══ RECORDS TO USE

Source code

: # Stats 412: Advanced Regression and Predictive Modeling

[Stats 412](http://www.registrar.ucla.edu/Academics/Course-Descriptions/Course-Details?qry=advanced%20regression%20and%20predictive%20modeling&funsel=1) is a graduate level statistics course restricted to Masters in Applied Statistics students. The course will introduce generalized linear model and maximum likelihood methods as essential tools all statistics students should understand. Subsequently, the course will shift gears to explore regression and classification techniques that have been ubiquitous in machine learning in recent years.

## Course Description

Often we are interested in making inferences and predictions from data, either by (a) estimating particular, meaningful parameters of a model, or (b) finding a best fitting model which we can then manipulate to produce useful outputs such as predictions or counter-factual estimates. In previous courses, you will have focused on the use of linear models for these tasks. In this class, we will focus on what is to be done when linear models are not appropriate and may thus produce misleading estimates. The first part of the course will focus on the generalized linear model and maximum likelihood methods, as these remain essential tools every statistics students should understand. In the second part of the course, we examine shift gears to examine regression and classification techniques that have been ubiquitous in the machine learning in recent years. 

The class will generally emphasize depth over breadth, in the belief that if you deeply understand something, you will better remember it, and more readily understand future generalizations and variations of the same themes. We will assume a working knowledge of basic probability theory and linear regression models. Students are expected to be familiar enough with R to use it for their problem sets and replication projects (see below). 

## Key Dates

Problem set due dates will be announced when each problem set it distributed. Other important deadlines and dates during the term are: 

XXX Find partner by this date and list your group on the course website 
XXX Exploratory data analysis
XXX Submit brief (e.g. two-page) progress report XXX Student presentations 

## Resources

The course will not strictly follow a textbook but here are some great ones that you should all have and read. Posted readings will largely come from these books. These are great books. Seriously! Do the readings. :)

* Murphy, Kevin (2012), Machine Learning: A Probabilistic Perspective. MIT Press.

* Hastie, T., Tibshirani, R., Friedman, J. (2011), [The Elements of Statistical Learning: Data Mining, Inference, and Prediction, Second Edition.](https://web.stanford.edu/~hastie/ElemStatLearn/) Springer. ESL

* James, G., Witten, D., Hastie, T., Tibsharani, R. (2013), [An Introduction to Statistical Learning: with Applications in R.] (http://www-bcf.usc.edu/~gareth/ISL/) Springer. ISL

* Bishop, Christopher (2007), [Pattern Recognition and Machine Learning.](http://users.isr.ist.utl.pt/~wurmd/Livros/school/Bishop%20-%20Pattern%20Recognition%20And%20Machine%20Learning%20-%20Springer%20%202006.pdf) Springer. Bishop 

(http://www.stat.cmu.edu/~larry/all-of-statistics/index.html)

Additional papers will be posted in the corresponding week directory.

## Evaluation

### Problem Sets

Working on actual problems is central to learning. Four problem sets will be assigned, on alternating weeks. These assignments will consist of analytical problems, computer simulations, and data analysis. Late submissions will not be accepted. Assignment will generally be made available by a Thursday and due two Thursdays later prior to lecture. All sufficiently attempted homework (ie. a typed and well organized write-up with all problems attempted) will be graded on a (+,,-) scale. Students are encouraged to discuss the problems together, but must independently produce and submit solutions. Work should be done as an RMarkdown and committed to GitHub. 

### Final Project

════
══ RECORDS TO USE

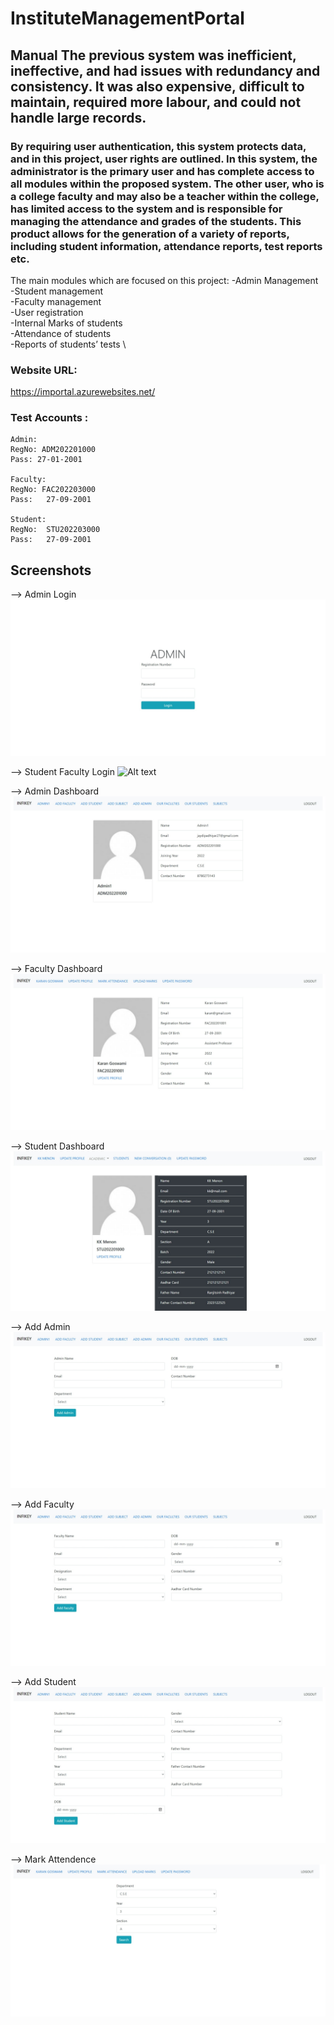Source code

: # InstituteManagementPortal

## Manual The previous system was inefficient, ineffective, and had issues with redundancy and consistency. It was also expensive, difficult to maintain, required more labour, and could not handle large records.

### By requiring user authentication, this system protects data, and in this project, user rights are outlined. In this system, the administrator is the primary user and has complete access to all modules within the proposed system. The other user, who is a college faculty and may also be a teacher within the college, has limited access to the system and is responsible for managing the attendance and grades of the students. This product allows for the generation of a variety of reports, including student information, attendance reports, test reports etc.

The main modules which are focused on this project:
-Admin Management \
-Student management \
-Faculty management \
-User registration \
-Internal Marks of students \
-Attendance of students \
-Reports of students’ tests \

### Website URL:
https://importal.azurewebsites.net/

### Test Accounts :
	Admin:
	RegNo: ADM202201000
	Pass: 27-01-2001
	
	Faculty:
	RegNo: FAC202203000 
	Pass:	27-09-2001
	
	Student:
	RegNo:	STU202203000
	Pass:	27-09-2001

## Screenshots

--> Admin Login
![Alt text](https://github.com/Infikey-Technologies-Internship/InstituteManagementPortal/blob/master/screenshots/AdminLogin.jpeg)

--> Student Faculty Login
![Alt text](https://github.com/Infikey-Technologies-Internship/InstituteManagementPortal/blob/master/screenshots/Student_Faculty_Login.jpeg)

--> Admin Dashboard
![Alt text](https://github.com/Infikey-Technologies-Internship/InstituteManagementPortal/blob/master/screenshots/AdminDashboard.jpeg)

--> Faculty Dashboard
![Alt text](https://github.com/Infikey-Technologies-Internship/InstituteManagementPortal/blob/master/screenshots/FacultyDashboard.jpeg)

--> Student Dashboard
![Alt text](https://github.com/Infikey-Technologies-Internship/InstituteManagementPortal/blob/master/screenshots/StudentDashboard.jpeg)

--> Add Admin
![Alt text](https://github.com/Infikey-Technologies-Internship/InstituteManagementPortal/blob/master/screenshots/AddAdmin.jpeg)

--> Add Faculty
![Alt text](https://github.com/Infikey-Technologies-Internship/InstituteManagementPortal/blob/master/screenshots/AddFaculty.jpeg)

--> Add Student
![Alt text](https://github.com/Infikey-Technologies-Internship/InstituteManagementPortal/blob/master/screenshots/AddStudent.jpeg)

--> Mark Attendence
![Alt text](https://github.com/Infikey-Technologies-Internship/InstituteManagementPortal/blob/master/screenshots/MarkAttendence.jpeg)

════
══ RECORDS TO USE

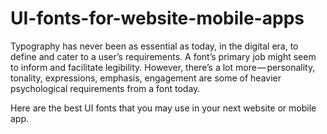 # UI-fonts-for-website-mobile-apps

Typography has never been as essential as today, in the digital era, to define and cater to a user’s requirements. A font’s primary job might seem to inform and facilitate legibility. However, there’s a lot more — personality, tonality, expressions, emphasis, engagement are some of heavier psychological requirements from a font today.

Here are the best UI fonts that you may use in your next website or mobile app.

════

TASK INSTRUCTIONS - An exact copy of the lines above, from the one containing "-Faculty management \" through the one containing "--> Student Faculty Login", is the whole of the answer.

RESPONSE BOX -
-Faculty management \
-User registration \
-Internal Marks of students \
-Attendance of students \
-Reports of students’ tests \

### Website URL:
https://importal.azurewebsites.net/

### Test Accounts :
	Admin:
	RegNo: ADM202201000
	Pass: 27-01-2001
	
	Faculty:
	RegNo: FAC202203000 
	Pass:	27-09-2001
	
	Student:
	RegNo:	STU202203000
	Pass:	27-09-2001

## Screenshots

--> Admin Login
![Alt text](https://github.com/Infikey-Technologies-Internship/InstituteManagementPortal/blob/master/screenshots/AdminLogin.jpeg)

--> Student Faculty Login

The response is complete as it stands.